Rohatagi S, Barrett J S
DuPont Merck Pharmaceuticals, Stine-Haskell Research Center, Newark, DE 19714, USA.
Am J Ther. 1997 May-Jun;4(5-6):189-98. doi: 10.1097/00045391-199705000-00005.
Disposition of ipriflavone, an agent indicated for the treatment of osteoporosis, is highly variable after oral administration. Ipriflavone has five major metabolites (M1, M2, M3, M4, and M5). The metabolites M2 and M5 have activity and are major metabolic constituents in humans. Hence, it is important to characterize both ipriflavone and metabolites simultaneously. Our purpose was to develop an integrated pharmacokinetic/metabolic model that simultaneously predicts plasma concentrations of ipriflavone and metabolites after a single oral administration.

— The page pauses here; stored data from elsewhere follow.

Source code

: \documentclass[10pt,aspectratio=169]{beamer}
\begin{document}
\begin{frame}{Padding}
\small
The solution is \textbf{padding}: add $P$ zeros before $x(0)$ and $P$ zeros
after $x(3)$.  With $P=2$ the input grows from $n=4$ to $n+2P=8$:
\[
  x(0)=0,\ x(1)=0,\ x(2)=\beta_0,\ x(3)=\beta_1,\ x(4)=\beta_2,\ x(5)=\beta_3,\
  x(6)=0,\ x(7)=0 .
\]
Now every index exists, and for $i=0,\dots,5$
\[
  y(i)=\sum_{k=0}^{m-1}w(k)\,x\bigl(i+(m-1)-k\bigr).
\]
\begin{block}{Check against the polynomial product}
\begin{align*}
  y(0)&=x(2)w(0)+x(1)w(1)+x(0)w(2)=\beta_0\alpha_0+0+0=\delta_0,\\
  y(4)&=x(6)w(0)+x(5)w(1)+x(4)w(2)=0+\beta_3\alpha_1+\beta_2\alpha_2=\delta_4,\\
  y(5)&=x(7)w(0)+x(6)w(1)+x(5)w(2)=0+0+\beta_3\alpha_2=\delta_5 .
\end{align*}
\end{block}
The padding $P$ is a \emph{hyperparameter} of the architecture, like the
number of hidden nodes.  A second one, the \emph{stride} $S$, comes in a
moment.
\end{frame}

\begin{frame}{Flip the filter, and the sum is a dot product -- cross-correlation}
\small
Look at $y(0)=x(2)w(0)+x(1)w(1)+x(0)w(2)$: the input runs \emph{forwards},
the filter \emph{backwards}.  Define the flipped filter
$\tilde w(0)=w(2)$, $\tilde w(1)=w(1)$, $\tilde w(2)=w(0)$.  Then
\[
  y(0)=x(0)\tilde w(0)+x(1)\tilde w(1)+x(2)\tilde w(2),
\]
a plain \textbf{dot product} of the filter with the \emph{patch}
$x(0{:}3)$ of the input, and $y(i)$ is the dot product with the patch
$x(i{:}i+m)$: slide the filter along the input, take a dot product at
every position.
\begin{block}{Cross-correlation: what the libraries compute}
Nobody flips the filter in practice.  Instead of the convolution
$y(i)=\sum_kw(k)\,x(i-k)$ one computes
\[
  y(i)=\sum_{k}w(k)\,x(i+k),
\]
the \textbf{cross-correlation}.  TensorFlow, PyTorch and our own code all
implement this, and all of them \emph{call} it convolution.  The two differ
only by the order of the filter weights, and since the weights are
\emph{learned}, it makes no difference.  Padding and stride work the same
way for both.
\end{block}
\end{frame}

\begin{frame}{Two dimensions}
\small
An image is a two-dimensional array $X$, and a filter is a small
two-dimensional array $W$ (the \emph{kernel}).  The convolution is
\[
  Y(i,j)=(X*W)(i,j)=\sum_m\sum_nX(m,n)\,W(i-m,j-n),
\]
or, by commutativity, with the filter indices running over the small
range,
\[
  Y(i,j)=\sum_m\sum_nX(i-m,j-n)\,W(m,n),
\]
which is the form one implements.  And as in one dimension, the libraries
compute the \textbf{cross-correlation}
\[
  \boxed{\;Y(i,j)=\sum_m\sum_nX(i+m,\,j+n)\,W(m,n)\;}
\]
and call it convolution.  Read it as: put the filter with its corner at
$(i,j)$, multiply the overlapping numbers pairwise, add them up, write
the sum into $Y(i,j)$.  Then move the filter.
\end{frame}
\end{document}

The model was based on the reported metabolic conversion of ipriflavone to M1, M3, and M4; subsequent conversion of M4 to M5; and conversion of both M1 and M3 to M2 in rats. The further conversion of M5 to M6 and M7 was ignored, as this conversion represents an insignificant portion of the total metabolite pool. The input function was described by a first-order constant. Each analyte required two-compartment disposition. The elimination/nonmetabolic constants for each analyte accounted for urinary elimination. Plasma concentration data from a pilot pharmacokinetic study in which 16 healthy male volunteers were administered 200 mg of an ipriflavone corn suspension were used to examine the predictability of this model.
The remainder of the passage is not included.